9. The process of claim 1 wherein the binder is diammonium phosphate.

10. The process of claim 1 wherein the binder is monopotassium phosphate.

11. The process of claim 1 wherein the binder is dipotassium phosphate.

12. The process of claim 1 wherein the binder is monosodium phosphate.

13. The process of claim 1 wherein the binder is disodium phosphate.

14. The process of claim 1 wherein langbeinite, and another source of magnesium selected from magnesium chloride and magnesium nitrate is mixed with the potash and the binder.

15. A process for granulating langbeinite comprising the steps of delivering the langbeinite to a granulator; adding from 7.5 to 20% water; adding a mixture of mono- and diammonium phosphates obtained by reacting ammonia and phosphoric acid in a mole ratio of about 1.1-1.5:1, said mixture of mono- and diammonium phosphates being employed in an amount ranging from 30 to 300 lb. per ton of crystals; granulating the mixture thereby obtained; and drying same.

16. The process of claim 15 wherein the phosphoric acid is wet process phosphoric acid.

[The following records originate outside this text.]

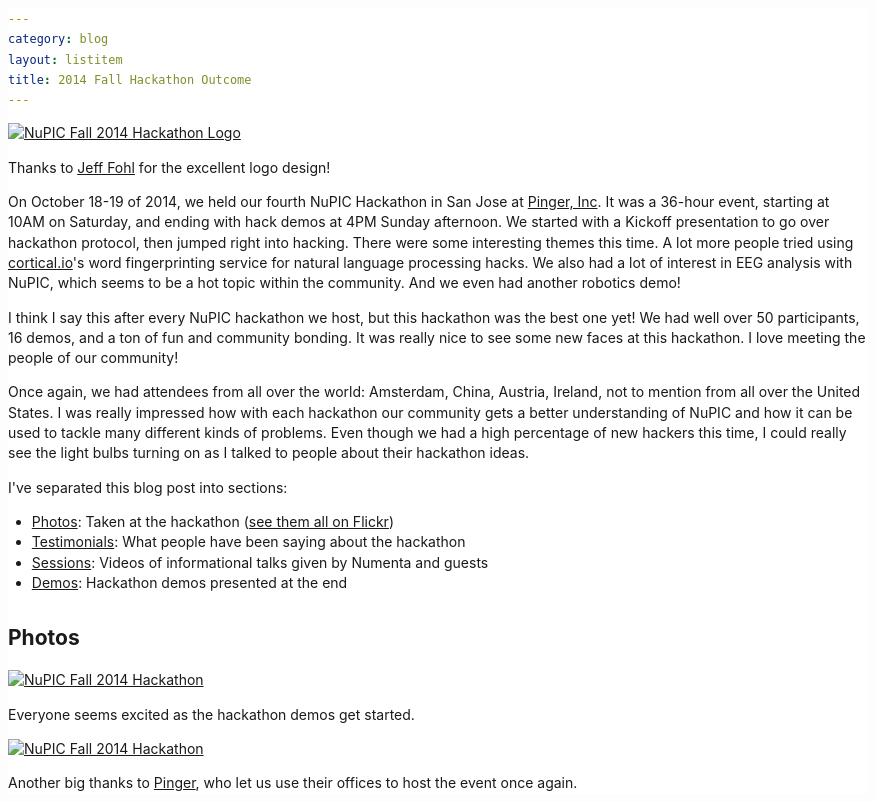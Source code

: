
```yaml
---
category: blog
layout: listitem
title: 2014 Fall Hackathon Outcome
---
```


<div class="blog image">
    <a href="https://www.youtube.com/watch?v=r8MSfbfg5io&index=1&list=PL3yXMgtrZmDo4uTtO8Fqialyf6O1szHaT"><img src="{{ site.baseurl }}/resources/blog/2014-fall-hackathon-logo.png" width="640" alt="NuPIC Fall 2014 Hackathon Logo"></a>
    <p>Thanks to <a href="https://twitter.com/jeffreyfohl">Jeff Fohl</a> for the excellent logo design!</p>
</div>

On October 18-19 of 2014, we held our fourth NuPIC Hackathon in San Jose at [Pinger, Inc](http://pinger.com). It was a 36-hour event, starting at 10AM on Saturday, and ending with hack demos at 4PM Sunday afternoon. We started with a Kickoff presentation to go over hackathon protocol, then jumped right into hacking. There were some interesting themes this time. A lot more people tried using [cortical.io](http://cortical.io)'s word fingerprinting service for natural language processing hacks. We also had a lot of interest in EEG analysis with NuPIC, which seems to be a hot topic within the community. And we even had another robotics demo!

I think I say this after every NuPIC hackathon we host, but this hackathon was the best one yet! We had well over 50 participants, 16 demos, and a ton of fun and community bonding. It was really nice to see some new faces at this hackathon. I love meeting the people of our community!

Once again, we had attendees from all over the world: Amsterdam, China, Austria, Ireland, not to mention from all over the United States. I was really impressed how with each hackathon our community gets a better understanding of NuPIC and how it can be used to tackle many different kinds of problems. Even though we had a high percentage of new hackers this time, I could really see the light bulbs turning on as I talked to people about their hackathon ideas.

I've separated this blog post into sections:

- [Photos](#photos): Taken at the hackathon ([see them all on Flickr](https://www.flickr.com/photos/nupic/sets/72157648601989450/))
- [Testimonials](#testimonials): What people have been saying about the hackathon
- [Sessions](#sessions): Videos of informational talks given by Numenta and guests
- [Demos](#demos): Hackathon demos presented at the end

## Photos

<div class="blog image">
    <a href="https://www.flickr.com/photos/nupic/15463622667" title="NuPIC Fall 2014 Hackathon by Numenta Platform for Intelligent Computing, on Flickr"><img src="https://farm8.staticflickr.com/7556/15463622667_a59c05d81d_z.jpg" width="640" height="425" alt="NuPIC Fall 2014 Hackathon"></a>
    <p>Everyone seems excited as the hackathon demos get started.</p>
</div>

<div class="image">
    <a href="https://www.flickr.com/photos/nupic/15463149959" title="NuPIC Fall 2014 Hackathon by Numenta Platform for Intelligent Computing, on Flickr"><img src="https://farm6.staticflickr.com/5605/15463149959_a1f03f32e6_z.jpg" width="640" height="425" alt="NuPIC Fall 2014 Hackathon"></a>
    <p>Another big thanks to <a href="http://pinger.com">Pinger</a>, who let us use their offices to host the event once again.</p>
</div>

17. The process of claim 15 wherein the mixture of mono- and diammonium phosphates is formed in situ.

18. A composition adapted for granulation comprising a potash salt and an inorganic binder in which the potash salt is potassium chloride, potassium nitrate, potassium sulfate, potassium carbonate, langbeinite or mixtures thereof, and wherein the phosphate binder is mono- or diammonium phosphate, mono- or disodium phosphate, mono- or dipotassium phosphate, or mixtures thereof, the ratio of said phosphate binder to said potash salt ranging from about 30 to 300 lb.
binder per ton of crystals.

19. A granulated composition comprising 85 to 98.5% potash salt selected from potassium chloride, potassium sulfate, potassium carbonate, potassium nitrate, langbeinite, and mixtures thereof, and 15 to 1.5% of a mono- or dibasic ammonium, sodium or potassium phosphate binder, or a mixture thereof.

20. The composition of claim 18 wherein the potash salt is langbeinite and the binder is a mixture of mono- and diammonium phosphates formed by reacting ammonia and phosphoric acid in a mole ratio of about 1.3-1.7 to 1.

21. The composition of claim 19 wherein the potash salt is potassium sulfate or potassium nitrate.

22. The composition of claim 18 wherein the ratio of said phosphate binder to said potash salt ranges from about 100 to 300 lb.per ton of crystals.